ACCORDO DEL 23 LUGLIO SUL WELFARE: UN REFERENDUM FARSESCO
Comunicato n.61/07
In allegato il testo impaginato
In questi giorni CGIL-CISL-UIL stanno sottoponendo a referendum l’accordo sul welfare sottoscritto con il governo e confindustria lo scorso 23 luglio.
Il prossimo 12 ottobre l’intesa passerà al vaglio del consiglio dei ministri e poi sarà discussa in parlamento.
I tre sindacati confederali hanno più volte ripetuto che l’accordo è immodificabile.
Allora, a cosa serve il referendum?
E perché non lo hanno fatto prima della firma?
Ora, sulla spinta delle richieste della cosiddetta sinistra radicale, governo ed una parte dei sindacati sarebbero disposti a parziali modifiche.

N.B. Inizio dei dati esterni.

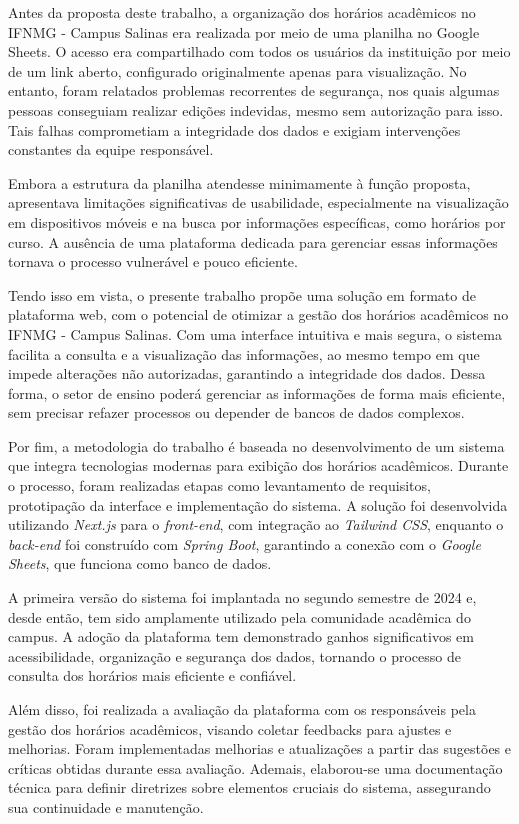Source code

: Antes da proposta deste trabalho, a organização dos horários acadêmicos no IFNMG - Campus Salinas era realizada por meio de uma planilha no Google Sheets. O acesso era compartilhado com todos os usuários da instituição por meio de um link aberto, configurado originalmente apenas para visualização. No entanto, foram relatados problemas recorrentes de segurança, nos quais algumas pessoas conseguiam realizar edições indevidas, mesmo sem autorização para isso. Tais falhas comprometiam a integridade dos dados e exigiam intervenções constantes da equipe responsável.

Embora a estrutura da planilha atendesse minimamente à função proposta, apresentava limitações significativas de usabilidade, especialmente na visualização em dispositivos móveis e na busca por informações específicas, como horários por curso. A ausência de uma plataforma dedicada para gerenciar essas informações tornava o processo vulnerável e pouco eficiente.

Tendo isso em vista, o presente trabalho propõe uma solução em formato de plataforma web, com o potencial de otimizar a gestão dos horários acadêmicos no IFNMG - Campus Salinas. Com uma interface intuitiva e mais segura, o sistema facilita a consulta e a visualização das informações, ao mesmo tempo em que impede alterações não autorizadas, garantindo a integridade dos dados. Dessa forma, o setor de ensino poderá gerenciar as informações de forma mais eficiente, sem precisar refazer processos ou depender de bancos de dados complexos.

Por fim, a metodologia do trabalho é baseada no desenvolvimento de um sistema que integra tecnologias modernas para exibição dos horários acadêmicos. Durante o processo, foram realizadas etapas como levantamento de requisitos, prototipação da interface e implementação do sistema. A solução foi desenvolvida utilizando \textit{Next.js} para o \textit{front-end}, com integração ao \textit{Tailwind CSS}, enquanto o \textit{back-end} foi construído com \textit{Spring Boot}, garantindo a conexão com o \textit{Google Sheets}, que funciona como banco de dados.

A primeira versão do sistema foi implantada no segundo semestre de 2024 e, desde então, tem sido amplamente utilizado pela comunidade acadêmica do campus. A adoção da plataforma tem demonstrado ganhos significativos em acessibilidade, organização e segurança dos dados, tornando o processo de consulta dos horários mais eficiente e confiável.

Além disso, foi realizada a avaliação da plataforma com os responsáveis pela gestão dos horários acadêmicos, visando coletar feedbacks para ajustes e melhorias. Foram implementadas melhorias e atualizações a partir das sugestões e críticas obtidas durante essa avaliação. Ademais, elaborou-se uma documentação técnica para definir diretrizes sobre elementos cruciais do sistema, assegurando sua continuidade e manutenção.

Tutto, quindi, è deciso dall’alto, e l’apparente processo democratico di consultazione dei lavoratori serve solo come foglia di fico alle confederazioni CGIL-CISL-UIL e come valvola di sfogo a quella parte del sindacato, come la FIOM, che si è mostrata nettamente contraria ai contenuti dell’intesa sul welfare.

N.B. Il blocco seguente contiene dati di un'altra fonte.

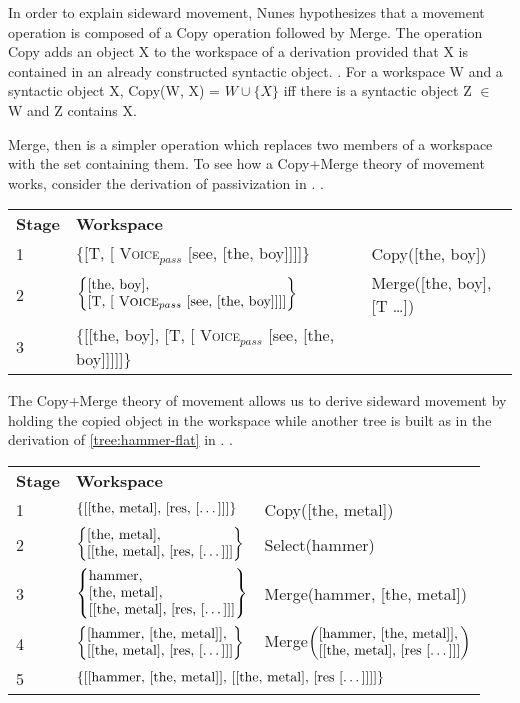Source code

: \documentclass[MilwayThesis]{subfiles}
\begin{document}
In order to explain sideward movement, Nunes hypothesizes that a movement operation is composed of a Copy operation followed by Merge.
The operation Copy adds an object X to the workspace of a derivation provided that X is contained in an already constructed syntactic object.
\ex. For a workspace W and a syntactic object X, Copy(W, X) = $W\cup \{X\}$ iff there is a syntactic object Z $\in$ W and Z contains X.

Merge, then is a simpler operation which replaces two members of a workspace with the set containing them. 
To see how a Copy+Merge theory of movement works, consider the derivation of passivization in \Next.
\ex. 
\begin{tabular}[t]{lll}
	\textbf{Stage} & \textbf{Workspace} & \\
	\cline{1-2}
	1 & $\{$[T, [ \textsc{Voice}$_{pass}$ [see, [the, boy]]]]$\}$ & Copy([the, boy])\\
	2 & $
		\begin{Bmatrix*}[l]
			\text{[the, boy]},\\
			\text{[T, [ \textsc{Voice}$_{pass}$ [see, [the, boy]]]]}
		\end{Bmatrix*}
		$ & Merge([the, boy], [T \ldots])\\
	3 & $\{$[[the, boy], [T, [ \textsc{Voice}$_{pass}$ [see, [the, boy]]]]]$\}$ &\\
\end{tabular}

The Copy+Merge theory of movement allows us to derive sideward movement by holding the copied object in the workspace while another tree is built as in the derivation of \ref{tree:hammer-flat} in \Next.
\ex.
\begin{tabular}[t]{lll}
	\textbf{Stage} & \textbf{Workspace} & \\
	\cline{1-2}
	1 & $\left\{ \text{[[the, metal], [res, [\dots]]]} \right\}$ & Copy([the, metal])\\
	2 & $
	\begin{Bmatrix*}[l]
		\text{[the, metal]},\\
		\text{[[the, metal], [res, [\dots]]]}
	\end{Bmatrix*}
	$ & Select(hammer)\\
	3 & $
	\begin{Bmatrix*}[l]
		\text{hammer},\\
		\text{[the, metal]},\\
		\text{[[the, metal], [res, [\dots]]]}
	\end{Bmatrix*}
	$ & Merge(hammer, [the, metal])\\
	4 & $
	\begin{Bmatrix*}[l]
		\text{[hammer, [the, metal]]},\\
		\text{[[the, metal], [res, [\dots]]]}
	\end{Bmatrix*}
	$ & Merge$\begin{pmatrix*}[l]\text{[hammer, [the, metal]]},\\ \text{[[the, metal], [res [\dots]]]}\end{pmatrix*}$\\
	5 & \multicolumn{2}{l}{$\left\{\text{[[hammer, [the, metal]], [[the, metal], [res [\dots]]]]}\right\}$}\\
\end{tabular}
\end{document}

Ma cosa prevede l’accordo del 23 luglio?
- Innalzamento progressivo dell’età anagrafica a partire dal 2008 per il diritto alla pensione d’anzianità con 35 anni di contributi e successiva introduzione delle quote calcolate sommando età anagrafica ed anni di lavoro, arrivando ad effetti peggiorativi dello scalone della riforma Maroni;
- Diminuzione della contribuzione sugli straordinari, scelta che produrrà un effetto negativo sull’occupazione, incentivando il ricorso allo straordinario e sgravando i costi per le imprese;
- Nessuna sostanziale modifica alla Legge 30, lasciando pressoché intatte le attuali forme di lavoro precario;
- Un risparmio di € 3,5 miliardi nell’arco di un decennio da interventi di razionalizzazione sugli enti previdenziali (accorpamento???), pena l’innalzamento delle aliquote contributive a partire dal 2011;
- Abbassamento automatico dei coefficienti di determinazione della pensione in rapporto alla crescita delle aspettative di vita.
La RdB-CUB ha bocciato senza appello l’accordo sul welfare perché peggiora gli attuali diritti e non smantella la piaga del precariato, invitando i lavoratori a disertare il referendum farsa promosso da CGIL-CISL-UIL.